Because everything was going to end regardless.
If I were a true hero, I would have been able to stop it. In fact, I was able to stop it. I should have been. But, I couldn't―No, I didn't.
Sacrificing my own life was not enough.
When I died, over and over again, in place of someone else; on those hospital beds, those mean streets, and from simply 'eating lead'―individually, it was merely a fulfilment of my own satisfaction; to make me 'feel like' I was accomplishing something with my life.
On a grander scale, what did any of it even matter?
In the end, the people whom I saved, those I put my life on the line and died for, those I went through endless torment and agony for... Didn't they all just perish anyway?
In the end, the world and everything within it had died, and so in vain were all my efforts.
When things ended, though, something inconceivable occurred.
Somehow, through any kind of God-given miracle, I had received a 'second'-second chance.
By returning to the far past, wouldn't I have enough time to change everything?
The one man responsible for the destruction of the world―couldn't I stop him before he crosses the event horizon of disaster?
Slowly, I realised.
Everyone I had saved until now.
The children, the brothers and sisters, the husbands and wives.
It was all irrelevant.
Unless that man could also be saved, things would repeat and recur just as they had always and originally done.
Because that is the predetermined; the fated destiny of this world.
Measurement of Truth.
The Reality.
Cipher.
For not just my own sake, but for the sake and good of this world and this universe.

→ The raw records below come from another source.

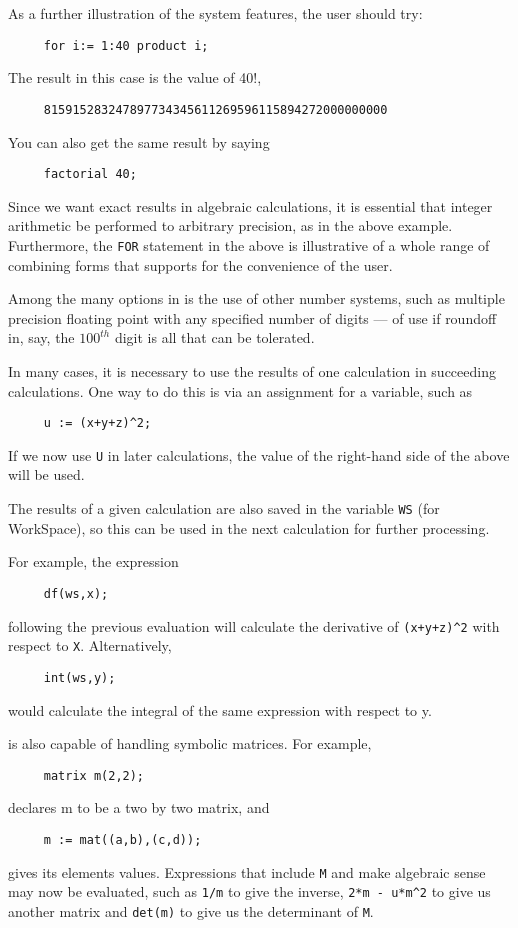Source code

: As a further illustration of the system features, the user should try:
\begin{verbatim}
     for i:= 1:40 product i;
\end{verbatim}
The result in this case is the value of 40!,
\begin{verbatim}
     815915283247897734345611269596115894272000000000
\end{verbatim}
You can also get the same result by saying
\begin{verbatim}
     factorial 40;
\end{verbatim}
Since we want exact results in algebraic calculations, it is essential that
integer arithmetic be performed to arbitrary precision, as in the above
example. Furthermore, the {\tt FOR} statement in the above is illustrative of a
whole range of combining forms that {\REDUCE} supports for the convenience of
the user.

Among the many options in {\REDUCE} is the use of other number systems, such
as multiple precision floating point with any specified number of digits ---
of use if roundoff in, say, the $100^{th}$ digit is all that can be tolerated.

In many cases, it is necessary to use the results of one calculation in
succeeding calculations. One way to do this is via an assignment for a
variable, such as
\begin{verbatim}
     u := (x+y+z)^2;
\end{verbatim}
If we now use {\tt U} in later calculations, the value of the right-hand
side of the above will be used.

The results of a given calculation are also saved in the variable
{\tt WS} (for WorkSpace), so this can be used in the next
calculation for further processing.

For example, the expression
\begin{verbatim}
     df(ws,x);
\end{verbatim}
following the previous evaluation will calculate the derivative of
{\tt (x+y+z)\verb|^|2} with respect to {\tt X}. Alternatively,
\begin{verbatim}
     int(ws,y);
\end{verbatim}
would calculate the integral of the same expression with respect to y.

{\REDUCE} is also capable of handling symbolic matrices. For example,
\begin{verbatim}
     matrix m(2,2);
\end{verbatim}
declares m to be a two by two matrix, and
\begin{verbatim}
     m := mat((a,b),(c,d));
\end{verbatim}
gives its elements values.  Expressions that include {\tt M} and make
algebraic sense may now be evaluated, such as {\tt 1/m} to give the
inverse, {\tt 2*m - u*m\verb|^|2} to give us another matrix and {\tt det(m)}
to give us the determinant of {\tt M}.

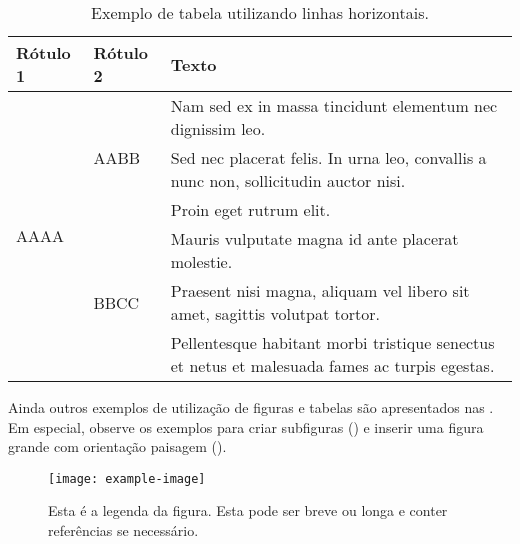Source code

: \documentclass[portuguese]{textolivre}
\begin{document}
\begin{table}[htpb]
\begin{threeparttable}
\caption{Exemplo de tabela utilizando linhas horizontais.}
\label{tbl02}
\begin{tabular}{llp{11cm}}
\toprule
Rótulo 1 & Rótulo 2 & Texto \\
\midrule
\multirow{6}{*}{AAAA} & \multirow{3}{*}{AABB} & Nam sed ex in massa tincidunt elementum nec dignissim leo.  \\
 \cmidrule{3-3}
 & & Sed nec placerat felis. In urna leo, convallis a nunc non, sollicitudin auctor nisi. \\
 \cmidrule{3-3}
 & & Proin eget rutrum elit. \\
 \cmidrule{2-3}
 & \multirow{3}{*}{BBCC} & Mauris vulputate magna id ante placerat molestie. \\
 \cmidrule{3-3}
 & & Praesent nisi magna, aliquam vel libero sit amet, sagittis volutpat tortor. \\
 \cmidrule{3-3}
 & & Pellentesque habitant morbi tristique senectus et netus et malesuada fames ac turpis egestas. \\
\bottomrule
\end{tabular}
\end{threeparttable}
\end{table}

\lipsum[3]

Ainda outros exemplos de utilização de figuras e tabelas são apresentados nas . Em especial, observe os exemplos para criar subfiguras () e inserir uma figura grande com orientação paisagem ().

\begin{figure}[htbp]
\centering
\begin{minipage}{.6\textwidth}
\texttt{[image: example-image]}
\caption{Esta é a legenda da figura. Esta pode ser breve ou longa e conter referências se necessário.}
\label{fig:example}
\end{minipage}
\end{figure}
\end{document}
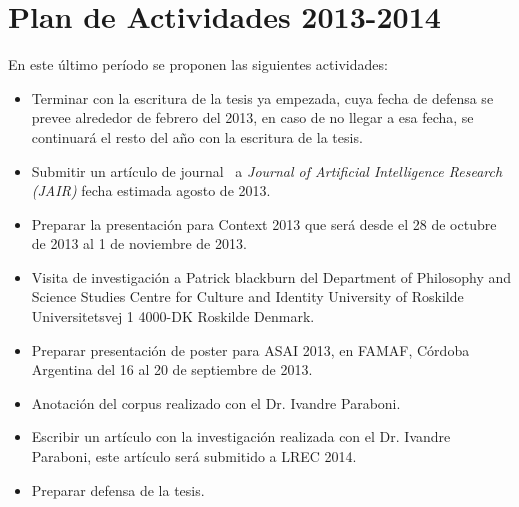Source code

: \section{Plan de Actividades 2013-2014}
\label{plandetrabajo}

En este \'ultimo per\'iodo se proponen las siguientes actividades:

\begin{itemize}

\item Terminar con la escritura de la tesis ya empezada, cuya fecha de defensa se prevee alrededor de febrero del 2013, en caso de no llegar a esa fecha, se continuar\'a el resto del a\~no con la escritura de la tesis.
\item Submitir un art\'iculo de journal~\cite{benotti-altamirano-jair} a \emph{Journal of Artificial Intelligence Research (JAIR)} fecha estimada agosto de 2013.
\item Preparar la presentaci\'on para Context 2013 que ser\'a desde el 28 de octubre de 2013 al 1 de noviembre de 2013.
\item Visita de investigaci\'on a Patrick blackburn del Department of Philosophy and Science Studies Centre for Culture and Identity University of Roskilde Universitetsvej 1 4000-DK Roskilde Denmark.
\item Preparar presentaci\'on de poster para ASAI 2013, en FAMAF, C\'ordoba Argentina del 16 al 20 de septiembre de 2013.
\item Anotaci\'on del corpus realizado con el Dr. Ivandre Paraboni.
\item Escribir un art\'iculo con la investigaci\'on realizada con el Dr. Ivandre Paraboni, este art\'iculo ser\'a submitido a LREC 2014.
\item Preparar defensa de la tesis.

\end{itemize}

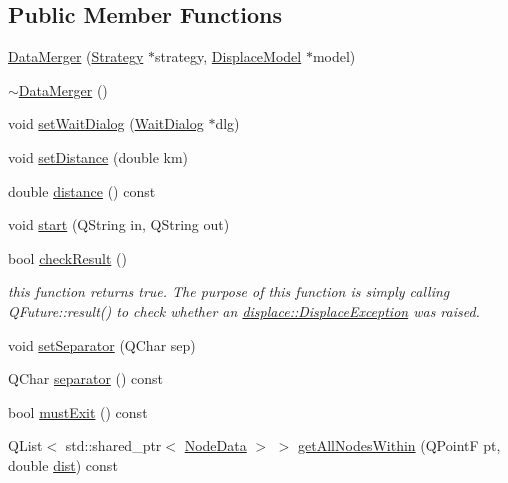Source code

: \subsection*{Public Member Functions}
\begin{DoxyCompactItemize}
\item 
\mbox{\hyperlink{classdisplace_1_1workers_1_1_data_merger_a7fba60bcda4bf09e0abed25bd541a828}{Data\+Merger}} (\mbox{\hyperlink{classdisplace_1_1workers_1_1_data_merger_1_1_strategy}{Strategy}} $\ast$strategy, \mbox{\hyperlink{class_displace_model}{Displace\+Model}} $\ast$model)
\item 
\mbox{\hyperlink{classdisplace_1_1workers_1_1_data_merger_aaf089ecdf095a33d201f29afc08f9aee}{$\sim$\+Data\+Merger}} ()
\item 
void \mbox{\hyperlink{classdisplace_1_1workers_1_1_data_merger_a65d073255b885c3a9e310be667f9b5e5}{set\+Wait\+Dialog}} (\mbox{\hyperlink{class_wait_dialog}{Wait\+Dialog}} $\ast$dlg)
\item 
void \mbox{\hyperlink{classdisplace_1_1workers_1_1_data_merger_ade4192def5a204bbe4430b0363271286}{set\+Distance}} (double km)
\item 
double \mbox{\hyperlink{classdisplace_1_1workers_1_1_data_merger_a36e7e47d2a982fb27f62062b6f87e200}{distance}} () const
\item 
void \mbox{\hyperlink{classdisplace_1_1workers_1_1_data_merger_a5068538e1910ff25af664f2688ba0ff5}{start}} (Q\+String in, Q\+String out)
\item 
bool \mbox{\hyperlink{classdisplace_1_1workers_1_1_data_merger_a54a48f439d76ecc9ebf6cfd55facee69}{check\+Result}} ()
\begin{DoxyCompactList}\small\item\em this function returns true. The purpose of this function is simply calling Q\+Future\+::result() to check whether an \mbox{\hyperlink{classdisplace_1_1_displace_exception}{displace\+::\+Displace\+Exception}} was raised. \end{DoxyCompactList}\item 
void \mbox{\hyperlink{classdisplace_1_1workers_1_1_data_merger_aeebbad040f2c93ca6c7df74e11774d38}{set\+Separator}} (Q\+Char sep)
\item 
Q\+Char \mbox{\hyperlink{classdisplace_1_1workers_1_1_data_merger_a4d0e7798450a8fa822600c4a9afe05f7}{separator}} () const
\item 
bool \mbox{\hyperlink{classdisplace_1_1workers_1_1_data_merger_a62c381a858158b73c29eb241ce9e3967}{must\+Exit}} () const
\item 
Q\+List$<$ std\+::shared\+\_\+ptr$<$ \mbox{\hyperlink{class_node_data}{Node\+Data}} $>$ $>$ \mbox{\hyperlink{classdisplace_1_1workers_1_1_data_merger_a951c8ad8be5d8a352a7896d6f27b5abf}{get\+All\+Nodes\+Within}} (Q\+PointF pt, double \mbox{\hyperlink{my_rutils_8h_adce57df8ac5e5faa57d86a66535fdd92}{dist}}) const
\end{DoxyCompactItemize}
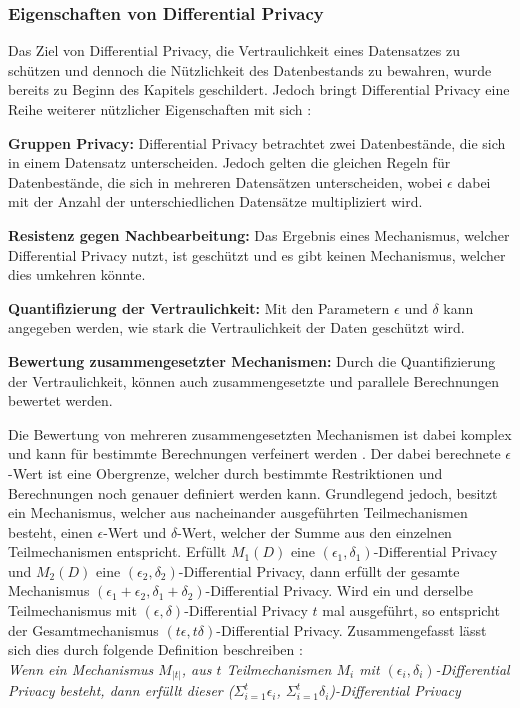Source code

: \subsubsection*{Eigenschaften von Differential Privacy}
Das Ziel von Differential Privacy, die Vertraulichkeit eines Datensatzes zu schützen und dennoch die Nützlichkeit des Datenbestands zu bewahren, wurde bereits zu Beginn des Kapitels geschildert.
Jedoch bringt Differential Privacy eine Reihe weiterer nützlicher Eigenschaften mit sich \cite{P-27}:
\begin{compactitem}
    \item \textbf{Gruppen Privacy:} Differential Privacy betrachtet zwei Datenbestände, die sich in einem Datensatz unterscheiden. Jedoch gelten die gleichen Regeln für Datenbestände, die sich in mehreren Datensätzen unterscheiden, wobei $\epsilon$ dabei mit der Anzahl der unterschiedlichen Datensätze multipliziert wird.
    \item \textbf{Resistenz gegen Nachbearbeitung:} Das Ergebnis eines Mechanismus, welcher Differential Privacy nutzt, ist geschützt und es gibt keinen Mechanismus, welcher dies umkehren könnte.
    \item \textbf{Quantifizierung der Vertraulichkeit:} Mit den Parametern $\epsilon$ und $\delta$ kann angegeben werden, wie stark die Vertraulichkeit der Daten geschützt wird.
    \item \textbf{Bewertung zusammengesetzter Mechanismen:} Durch die Quantifizierung der Vertraulichkeit, können auch zusammengesetzte und parallele Berechnungen bewertet werden.
\end{compactitem}



Die Bewertung von mehreren zusammengesetzten Mechanismen ist dabei komplex und kann für bestimmte Berechnungen verfeinert werden \cite{P-27}. 
Der dabei berechnete $\epsilon$-Wert ist eine Obergrenze, welcher durch bestimmte Restriktionen und Berechnungen noch genauer definiert werden kann.
Grundlegend jedoch, besitzt ein Mechanismus, welcher aus nacheinander ausgeführten Teilmechanismen besteht, einen $\epsilon$-Wert und $\delta$-Wert, welcher der Summe aus den einzelnen Teilmechanismen entspricht.
Erfüllt $M_1(D)$ eine $(\epsilon_1,\delta_1)$-Differential Privacy und $M_2(D)$ eine $(\epsilon_2,\delta_2)$-Differential Privacy, dann erfüllt der gesamte Mechanismus $(\epsilon_1 + \epsilon_2,\delta_1 + \delta_2)$-Differential Privacy.
Wird ein und derselbe Teilmechanismus mit $(\epsilon,\delta)$-Differential Privacy $t$ mal ausgeführt, so entspricht der Gesamtmechanismus $(t\epsilon,t\delta)$-Differential Privacy.
Zusammengefasst lässt sich dies durch folgende Definition beschreiben \cite{P-27}:\\
\textit{
    Wenn ein Mechanismus $M_{|t|}$, aus $t$ Teilmechanismen $M_i$ mit $(\epsilon_i,\delta_i)$-Differential Privacy besteht, dann erfüllt dieser  ($\Sigma_{i=1}^{t} \epsilon_i $, $\Sigma_{i=1}^{t} \delta_i $)-Differential Privacy
}

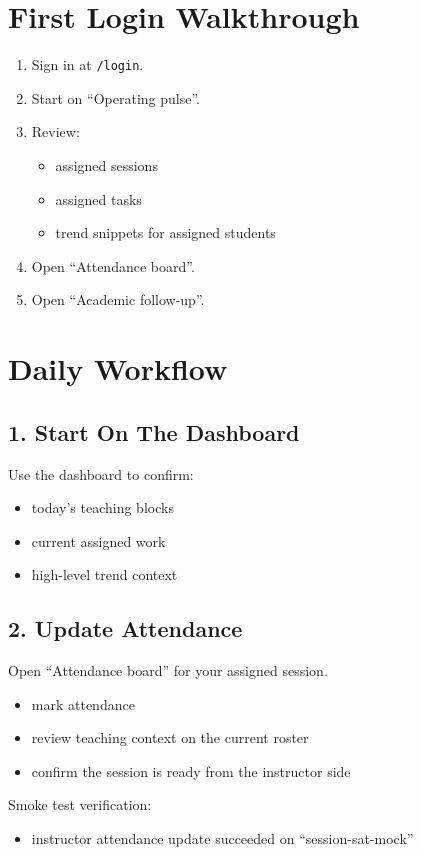 \documentclass[11pt]{article}
\begin{document}
\section*{First Login Walkthrough}
\begin{enumerate}
  \item Sign in at \texttt{/login}.
  \item Start on ``Operating pulse''.
  \item Review:
  \begin{itemize}
    \item assigned sessions
    \item assigned tasks
    \item trend snippets for assigned students
  \end{itemize}
  \item Open ``Attendance board''.
  \item Open ``Academic follow-up''.
\end{enumerate}

\section*{Daily Workflow}
\subsection*{1. Start On The Dashboard}
Use the dashboard to confirm:
\begin{itemize}
  \item today’s teaching blocks
  \item current assigned work
  \item high-level trend context
\end{itemize}

\subsection*{2. Update Attendance}
Open ``Attendance board'' for your assigned session.
\begin{itemize}
  \item mark attendance
  \item review teaching context on the current roster
  \item confirm the session is ready from the instructor side
\end{itemize}

Smoke test verification:
\begin{itemize}
  \item instructor attendance update succeeded on ``session-sat-mock''
\end{itemize}
\end{document}

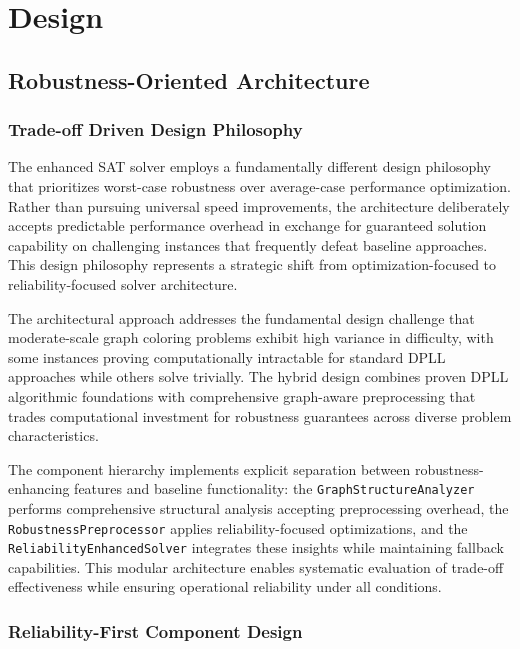 \section{Design}

\subsection{Robustness-Oriented Architecture}

\subsubsection{Trade-off Driven Design Philosophy}

The enhanced SAT solver employs a fundamentally different design philosophy that prioritizes worst-case robustness over average-case performance optimization. Rather than pursuing universal speed improvements, the architecture deliberately accepts predictable performance overhead in exchange for guaranteed solution capability on challenging instances that frequently defeat baseline approaches. This design philosophy represents a strategic shift from optimization-focused to reliability-focused solver architecture.

The architectural approach addresses the fundamental design challenge that moderate-scale graph coloring problems exhibit high variance in difficulty, with some instances proving computationally intractable for standard DPLL approaches while others solve trivially. The hybrid design combines proven DPLL algorithmic foundations with comprehensive graph-aware preprocessing that trades computational investment for robustness guarantees across diverse problem characteristics.

The component hierarchy implements explicit separation between robustness-enhan\-cing features and baseline functionality: the \texttt{GraphStructureAnalyzer} performs comprehensive structural analysis accepting preprocessing overhead, the \texttt{Robustness\-Pre\-processor} applies reliability-focused optimizations, and the \texttt{Reliability\-Enhanced\-Solver} integrates these insights while maintaining fallback capabilities. This modular architecture enables systematic evaluation of trade-off effectiveness while ensuring operational reliability under all conditions.

\subsubsection{Reliability-First Component Design}

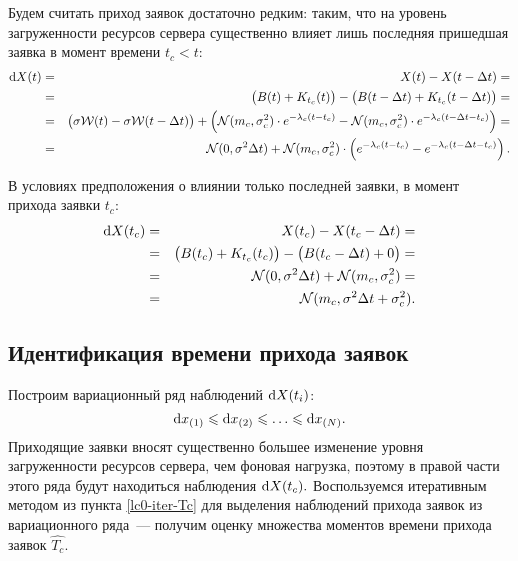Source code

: \documentclass[a4paper,10pt]{article}
\begin{document}
Будем считать приход заявок достаточно редким: таким, что на уровень
загруженности ресурсов сервера существенно влияет лишь последняя пришедшая 
заявка в момент времени $t_c < t$:
\begin{eqnarray*}
\dif X(t) 
  & = & X(t) - X(t - \Delta t) = \\
  & = & \del{B(t) + K_{t_c}(t)} - 
      \del{B(t - \Delta t) + K_{t_c}(t - \Delta t)} = \\
  & = & \del{\sigma \mathcal{W}(t) - \sigma \mathcal{W}(t - \Delta t)} +
      \del{\mathcal{N}(m_c, \sigma_c^2) \cdot e^{-\lambda_c(t - t_c)} - 
           \mathcal{N}(m_c, \sigma_c^2) \cdot 
              e^{-\lambda_c(t - \Delta t - t_c)}} = \\
  & = & \mathcal{N}(0, \sigma^2 \Delta t) + 
      \mathcal{N}(m_c, \sigma_c^2) \cdot 
        \del{e^{-\lambda_c(t - t_c)} - e^{-\lambda_c(t - \Delta t - t_c)}}.
\end{eqnarray*}

В условиях предположения о влиянии только последней заявки, 
в момент прихода заявки $t_c$:
\begin{eqnarray*}
\dif X(t_c) 
  & = & X(t_c) - X(t_c - \Delta t) = \\
  & = & \del{B(t_c) + K_{t_c}(t_c)} - 
      \del{B(t_c - \Delta t) + 0} = \\
  & = & \mathcal{N}(0, \sigma^2 \Delta t) + 
      \mathcal{N}(m_c, \sigma_c^2) = \\
  & = & \mathcal{N}(m_c, \sigma^2 \Delta t + \sigma_c^2).
\end{eqnarray*}

\subsection{Идентификация времени прихода заявок}
Построим вариационный ряд наблюдений $\dif X(t_i)$:
$$\dif x_{(1)} \leqslant \dif x_{(2)} \leqslant \ldots 
  \leqslant \dif x_{(N)}.$$
Приходящие заявки вносят существенно большее изменение уровня загруженности
ресурсов сервера, чем фоновая нагрузка, 
поэтому в правой части этого ряда будут находиться наблюдения 
$\dif X(t_c).$
Воспользуемся итеративным методом из пункта \ref{lc0-iter-Tc} для выделения
наблюдений прихода заявок из вариационного ряда~--- 
получим оценку множества моментов времени прихода заявок $\widehat{T_c}$.
\end{document}

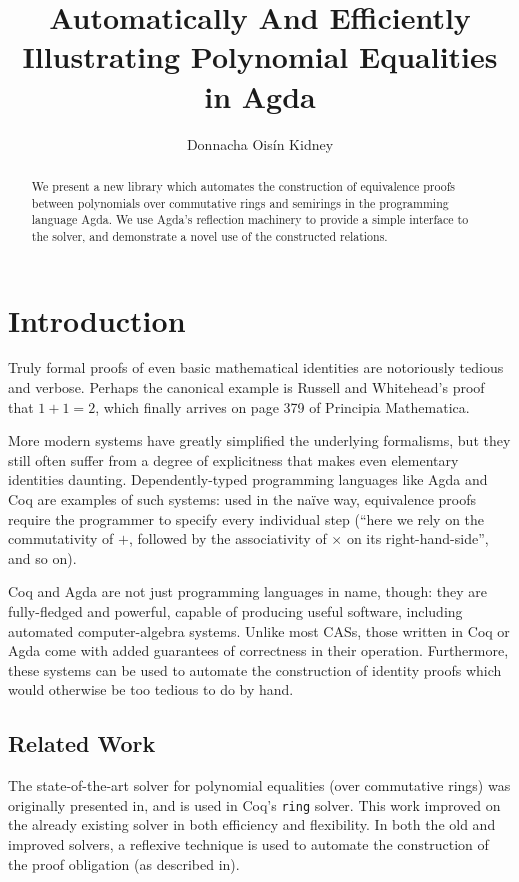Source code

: \documentclass[draft, twocolumn]{article}
\author{Donnacha Oisín Kidney}
\title{Automatically And Efficiently Illustrating Polynomial Equalities in Agda}
\theoremstyle{definition}
\theoremstyle{definition}
\begin{document}
\maketitle
\begin{abstract}
  We present a new library which automates the construction of equivalence
  proofs between polynomials over commutative rings and semirings in the
  programming language Agda\cite{norell_dependently_2008}. We use Agda's
  reflection machinery to provide a simple interface to the solver, and
  demonstrate a novel use of the constructed relations.
\end{abstract}
\tableofcontents
\section{Introduction}
Truly formal proofs of even basic mathematical identities are notoriously
tedious and verbose. Perhaps the canonical example is Russell and Whitehead's
proof that \(1+1=2\), which finally arrives on page 379 of Principia
Mathematica\cite{whitehead_principia_1910}. 

More modern systems have greatly simplified the underlying formalisms, but they
still often suffer from a degree of explicitness that makes even elementary
identities daunting. Dependently-typed programming languages like
Agda\cite{norell_dependently_2008} and
Coq\cite{the_coq_development_team_2018_1219885} are examples of such systems:
used in the naïve way, equivalence proofs require the programmer to specify
every individual step (``here we rely on the commutativity of \(+\), followed by
the associativity of \(\times\) on its right-hand-side'', and so on).

Coq and Agda are not just programming languages in name, though: they are
fully-fledged and powerful, capable of producing useful software, including
automated computer-algebra systems. Unlike most CASs, those written in Coq or
Agda come with added guarantees of correctness in their operation. Furthermore,
these systems can be used to automate the construction of identity proofs which
would otherwise be too tedious to do by hand.
\subsection{Related Work}
The state-of-the-art solver for polynomial equalities (over commutative rings)
was originally presented in\cite{gregoire_proving_2005}, and is used in Coq's
\verb+ring+ solver. This work improved on the already existing
solver\cite{Coq:manual} in both efficiency and flexibility. In both the old and
improved solvers, a reflexive technique is used to automate the construction of
the proof obligation (as described in\cite{boutin_using_1997}).
\end{document}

From the puppies to the kittens, to the alligators and the elephants; the children, teens and adults; and for even the sake of that man himself.
I swore, not as a 'hero', but as the man called 'Azaki Kiryuuin'.
To save him.
To save the world, and to achieve its continuation.
❖─────❖─────❖
Once, there was peace.
Perhaps such is my view merely because I was then young, but I truly thought times were well; that life was good and just.
"Azaki," Someone called. It was the person who looked after me, as apparently my mother had passed away shortly after I was born and my father had left even before that point.
"There is somewhere I'd like to show you."
This person, a friend of my deceased mother who had taken upon themself the role of my guardian, took me to a curious place; one hidden away from the rest of society.
That was, the Playground.
Introducing me to this strange place, my guardian claimed to be someone called a 'Warden'. Explaining to me rather simply that their job was to protect humanity from the shadows, I was taken aback with wonder and awe.
How could I not be?
Even the 'dangerous individuals' contained within that place were treated kindly and without spared expense when there was no need to, so it was obvious even at a glance that they were genuinely good guys who cared for others' wellbeing.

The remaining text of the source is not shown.